Some structures and tissues in C. elegans

We are undertaking a project to develop a pipeline that will automate the volumetric 3D reconstruction of tissues in a C. elegans embryo as they develop. The tissues we are interested in are the pharynx, muscle and hypodermis. Some of these can be seen at left using GFP and DsRed (Green and Red Flourescent Protein)

Volumetric 3D Reconstruction consists of generating a three dimensional model of an entity given a set of two dimensional images of that entity. Our data is in the form of 3D stacks of 2D images that are generated at points during embryogenesis (approximately 400 time points during the development of about 600 cells). We’ve developed a pipeline for segmenting this data into nuclear positions and applying shape models to generate a complete set of nuclear positions and cell sizes throughout development (see A hybrid blob-slice model for accurate and efficient detection of fluorescence labeled nuclei in 3D).The next step is to take this data and generate models of the tissues that are formed from these cells. What this process looks like is illustrated below. Here, a series of 2D images, analogous to our 2D slice images of nuclei, are used to generate a 3D model, like a pharynx model in C. elegans.

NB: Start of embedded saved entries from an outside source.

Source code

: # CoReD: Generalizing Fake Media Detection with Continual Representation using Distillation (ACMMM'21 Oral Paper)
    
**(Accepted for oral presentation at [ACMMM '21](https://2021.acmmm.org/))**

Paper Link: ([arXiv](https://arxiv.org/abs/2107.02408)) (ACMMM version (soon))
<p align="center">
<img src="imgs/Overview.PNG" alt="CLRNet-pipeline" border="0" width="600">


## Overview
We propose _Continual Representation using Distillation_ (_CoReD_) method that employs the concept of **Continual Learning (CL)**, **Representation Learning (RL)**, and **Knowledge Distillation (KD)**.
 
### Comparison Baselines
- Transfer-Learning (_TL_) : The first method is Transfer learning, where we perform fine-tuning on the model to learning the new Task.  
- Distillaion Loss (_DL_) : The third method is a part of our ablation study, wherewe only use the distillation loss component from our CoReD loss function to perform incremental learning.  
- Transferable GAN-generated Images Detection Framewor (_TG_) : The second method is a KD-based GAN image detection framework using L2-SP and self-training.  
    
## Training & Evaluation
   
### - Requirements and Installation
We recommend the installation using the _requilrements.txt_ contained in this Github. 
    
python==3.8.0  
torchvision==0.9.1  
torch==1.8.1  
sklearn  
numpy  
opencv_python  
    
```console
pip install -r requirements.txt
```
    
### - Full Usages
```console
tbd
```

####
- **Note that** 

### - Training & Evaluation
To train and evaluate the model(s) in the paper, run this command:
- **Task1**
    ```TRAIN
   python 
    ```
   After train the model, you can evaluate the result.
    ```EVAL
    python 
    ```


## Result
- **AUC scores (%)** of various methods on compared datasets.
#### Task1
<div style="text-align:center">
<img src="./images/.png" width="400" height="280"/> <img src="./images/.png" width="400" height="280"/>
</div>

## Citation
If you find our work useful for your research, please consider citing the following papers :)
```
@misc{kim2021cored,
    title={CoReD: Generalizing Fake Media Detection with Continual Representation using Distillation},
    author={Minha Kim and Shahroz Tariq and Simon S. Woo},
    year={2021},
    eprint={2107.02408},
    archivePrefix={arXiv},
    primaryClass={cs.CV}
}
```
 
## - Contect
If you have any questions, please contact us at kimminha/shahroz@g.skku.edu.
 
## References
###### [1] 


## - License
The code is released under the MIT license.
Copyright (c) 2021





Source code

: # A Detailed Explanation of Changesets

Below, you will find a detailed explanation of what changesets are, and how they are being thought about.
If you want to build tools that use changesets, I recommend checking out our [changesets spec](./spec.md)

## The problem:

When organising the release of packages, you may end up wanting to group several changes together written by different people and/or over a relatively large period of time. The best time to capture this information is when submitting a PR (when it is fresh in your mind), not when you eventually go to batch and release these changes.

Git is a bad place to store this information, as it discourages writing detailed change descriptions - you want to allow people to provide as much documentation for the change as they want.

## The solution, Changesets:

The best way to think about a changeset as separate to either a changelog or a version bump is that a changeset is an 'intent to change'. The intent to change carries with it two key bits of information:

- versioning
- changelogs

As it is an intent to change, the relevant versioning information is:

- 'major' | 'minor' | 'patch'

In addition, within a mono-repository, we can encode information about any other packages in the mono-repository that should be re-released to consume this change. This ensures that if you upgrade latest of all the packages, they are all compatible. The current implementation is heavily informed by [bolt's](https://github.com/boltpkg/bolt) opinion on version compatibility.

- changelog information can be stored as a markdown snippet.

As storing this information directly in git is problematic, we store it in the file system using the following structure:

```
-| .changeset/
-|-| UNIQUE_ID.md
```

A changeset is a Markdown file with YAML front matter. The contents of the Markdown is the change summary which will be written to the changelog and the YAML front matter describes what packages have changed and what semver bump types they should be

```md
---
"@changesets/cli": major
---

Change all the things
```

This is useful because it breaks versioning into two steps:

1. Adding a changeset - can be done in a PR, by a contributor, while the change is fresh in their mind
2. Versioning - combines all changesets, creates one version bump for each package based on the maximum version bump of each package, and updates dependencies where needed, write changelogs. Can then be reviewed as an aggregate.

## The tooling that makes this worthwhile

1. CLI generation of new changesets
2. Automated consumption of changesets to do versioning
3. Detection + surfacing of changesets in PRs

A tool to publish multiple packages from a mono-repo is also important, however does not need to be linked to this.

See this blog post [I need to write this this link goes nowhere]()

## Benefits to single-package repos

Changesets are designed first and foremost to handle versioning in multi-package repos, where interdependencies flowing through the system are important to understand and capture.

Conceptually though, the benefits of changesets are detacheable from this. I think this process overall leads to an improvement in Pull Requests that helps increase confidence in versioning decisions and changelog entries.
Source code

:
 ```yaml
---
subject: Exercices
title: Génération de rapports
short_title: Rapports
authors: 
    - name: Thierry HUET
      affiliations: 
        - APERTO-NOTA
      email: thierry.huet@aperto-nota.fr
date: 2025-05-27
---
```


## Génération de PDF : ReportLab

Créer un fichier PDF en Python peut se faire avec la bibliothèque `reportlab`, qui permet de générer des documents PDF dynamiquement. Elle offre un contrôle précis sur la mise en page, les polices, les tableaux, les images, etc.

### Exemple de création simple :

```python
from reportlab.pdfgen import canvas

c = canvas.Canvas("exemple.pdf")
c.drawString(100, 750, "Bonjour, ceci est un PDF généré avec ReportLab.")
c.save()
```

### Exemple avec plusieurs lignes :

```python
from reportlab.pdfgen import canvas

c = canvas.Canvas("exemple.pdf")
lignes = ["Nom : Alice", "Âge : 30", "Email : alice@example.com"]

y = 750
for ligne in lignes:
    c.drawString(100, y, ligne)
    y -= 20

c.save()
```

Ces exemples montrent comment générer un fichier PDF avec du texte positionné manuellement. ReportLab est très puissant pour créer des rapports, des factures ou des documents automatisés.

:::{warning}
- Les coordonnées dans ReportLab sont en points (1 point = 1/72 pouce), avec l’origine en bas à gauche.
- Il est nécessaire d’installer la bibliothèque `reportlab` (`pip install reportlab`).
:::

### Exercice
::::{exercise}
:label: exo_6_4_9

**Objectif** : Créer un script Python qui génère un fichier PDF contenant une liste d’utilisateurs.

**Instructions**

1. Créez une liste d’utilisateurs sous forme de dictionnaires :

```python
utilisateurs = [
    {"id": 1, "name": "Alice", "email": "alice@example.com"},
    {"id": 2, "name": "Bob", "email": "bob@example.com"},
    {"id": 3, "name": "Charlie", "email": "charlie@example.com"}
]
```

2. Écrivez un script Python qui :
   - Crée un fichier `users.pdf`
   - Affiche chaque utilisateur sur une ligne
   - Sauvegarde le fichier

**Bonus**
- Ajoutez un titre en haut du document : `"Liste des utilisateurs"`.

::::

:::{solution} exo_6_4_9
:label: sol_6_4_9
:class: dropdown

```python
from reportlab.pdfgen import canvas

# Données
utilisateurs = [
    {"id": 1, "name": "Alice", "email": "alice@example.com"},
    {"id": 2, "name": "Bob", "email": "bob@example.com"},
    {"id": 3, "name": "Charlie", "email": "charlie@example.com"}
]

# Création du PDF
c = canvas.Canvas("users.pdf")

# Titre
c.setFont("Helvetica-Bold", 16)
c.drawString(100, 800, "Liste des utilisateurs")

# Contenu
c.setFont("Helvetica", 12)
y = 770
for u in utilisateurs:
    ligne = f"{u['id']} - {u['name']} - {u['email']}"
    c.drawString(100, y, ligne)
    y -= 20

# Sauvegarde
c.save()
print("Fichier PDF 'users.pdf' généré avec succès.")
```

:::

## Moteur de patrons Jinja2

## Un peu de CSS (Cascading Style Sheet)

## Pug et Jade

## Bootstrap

An example of Volumetric 3D Reconstruction

In the realm of cellular microscopy data, tissue model generation is an open problem due to the variability of cell shapes within a single organism, volume of data in larger organisms, and the difficultly of generating clean, high quality images. As such, a variety of approaches must be attempted, and perhaps even different methods for different tissues employed. Approaches we intend to try include generating a convex hull from nuclear positions and other graph connectivity methods, looking more broadly at the dynamics of the tissues for segmentation as a whole unit, voronoi tessellations, and reimaging with a histone background to use nuclei as markers and their positions as seeds for masked membrane images to employ a watershed technique.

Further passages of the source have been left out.